In the 2008 "first edition" of this website, I suggested that the results of this research would have little practical relevance to Montserrat residents, so long as the dome stayed relatively small and sent all its future major collapses down Tar River Valley. But of course everything has changed by April 2010, as follows:

 

1.  For some inexplicable reason the wholesale dome collapses down Tar River Valley whenever the dome grows very large have ceased, allowing the dome to build ever higher and more massive.

 

2.  The next really big dome collapse, on 11 February 2010, went NE towards the sea in the Trants and Spanish Point area.

 

3.  Although there were substantial explosions when these hot PFs hit the sea, there were none on the scale of the 2003 hydromagmatic events studied by Edmonds and Herd, or the similar blasts in 2006, studied by Sue Loughlin (BGS) and her colleagues.

 

The next two photos were taken by Bennette Roach, Editor of the Montserrat Reporter, at approximately 14.30 on 11 February 2010. This was near the end of the main phase of the dome collapse.

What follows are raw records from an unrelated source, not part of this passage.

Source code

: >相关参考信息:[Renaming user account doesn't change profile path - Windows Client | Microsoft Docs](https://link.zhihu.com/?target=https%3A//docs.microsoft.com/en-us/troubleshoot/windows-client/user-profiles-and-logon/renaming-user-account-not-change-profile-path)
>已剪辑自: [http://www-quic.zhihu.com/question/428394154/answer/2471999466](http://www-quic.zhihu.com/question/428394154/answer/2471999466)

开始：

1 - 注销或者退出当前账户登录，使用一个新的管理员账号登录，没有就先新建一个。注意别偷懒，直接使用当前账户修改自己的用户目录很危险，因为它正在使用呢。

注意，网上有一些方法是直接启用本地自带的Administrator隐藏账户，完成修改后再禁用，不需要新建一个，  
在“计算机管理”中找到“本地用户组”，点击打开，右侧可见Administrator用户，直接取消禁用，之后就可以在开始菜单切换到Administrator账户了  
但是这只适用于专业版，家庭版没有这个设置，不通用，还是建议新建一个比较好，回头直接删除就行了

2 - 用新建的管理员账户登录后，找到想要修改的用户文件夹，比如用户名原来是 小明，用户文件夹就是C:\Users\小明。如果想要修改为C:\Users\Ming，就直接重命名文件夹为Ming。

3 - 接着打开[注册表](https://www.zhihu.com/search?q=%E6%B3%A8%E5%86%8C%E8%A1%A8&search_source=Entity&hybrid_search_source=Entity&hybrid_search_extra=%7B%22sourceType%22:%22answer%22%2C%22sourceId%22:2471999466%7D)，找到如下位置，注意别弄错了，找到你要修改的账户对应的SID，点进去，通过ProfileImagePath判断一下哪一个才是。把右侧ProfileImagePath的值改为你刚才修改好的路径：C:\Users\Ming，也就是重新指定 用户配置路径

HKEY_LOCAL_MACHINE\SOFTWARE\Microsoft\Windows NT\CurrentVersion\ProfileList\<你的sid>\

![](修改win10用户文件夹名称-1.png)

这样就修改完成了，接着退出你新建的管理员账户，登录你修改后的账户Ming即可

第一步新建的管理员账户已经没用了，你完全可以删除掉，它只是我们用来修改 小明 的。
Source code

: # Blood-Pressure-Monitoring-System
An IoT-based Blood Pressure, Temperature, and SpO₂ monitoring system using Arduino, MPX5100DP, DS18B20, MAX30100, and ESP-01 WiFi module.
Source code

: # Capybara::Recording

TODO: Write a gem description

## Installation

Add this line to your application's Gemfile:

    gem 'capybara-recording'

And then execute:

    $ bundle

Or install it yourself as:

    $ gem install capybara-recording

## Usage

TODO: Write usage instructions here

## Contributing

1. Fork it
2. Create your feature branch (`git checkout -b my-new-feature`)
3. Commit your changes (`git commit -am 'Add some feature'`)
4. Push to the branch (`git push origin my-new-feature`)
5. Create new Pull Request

Between them, these remarkable images show evidence of very large hydromagmatic (or hydrovolcanic or phreatomagmatic) explosions, as the pulses of pyroclastic flow material hit the sea. The swirling mushroom-shaped dark rising clouds mark the hot, ash-rich products of individual explosions. It is clear in the right-hand photo that falling ash is pouring out of them over the sea, but there are no visible (from here) splashes made by large flying boulders

 

 

 

 

What is conspicuously absent from these photos is a shower of boulders, up to a metre in diameter, being hurled by the explosions towards the photographer. Likewise a massive lethal surge cloud is not sweeping towards Bennette and about to destroy him! Therefore, despite the spectacle, this dome collapse is not producing a sufficiently intense flux of hot material into the sea to trigger explosions on the scale of those that happened during the dome collapses in 2003 and 2006. This February 2010 partial dome collapse was much smaller than the two previous ones, and Spanish Point is much further from the volcano than the sea below Tar River Valley. This gives us a hint that, even if a massive future dome collapse was to occur directly above the Belham Valley, it might be impossible for a volcano of the height and dome-size of SHV to deliver enough PF material fast enough to the mouth of the valley to trigger damaging hydromagmatic explosions, which is good news.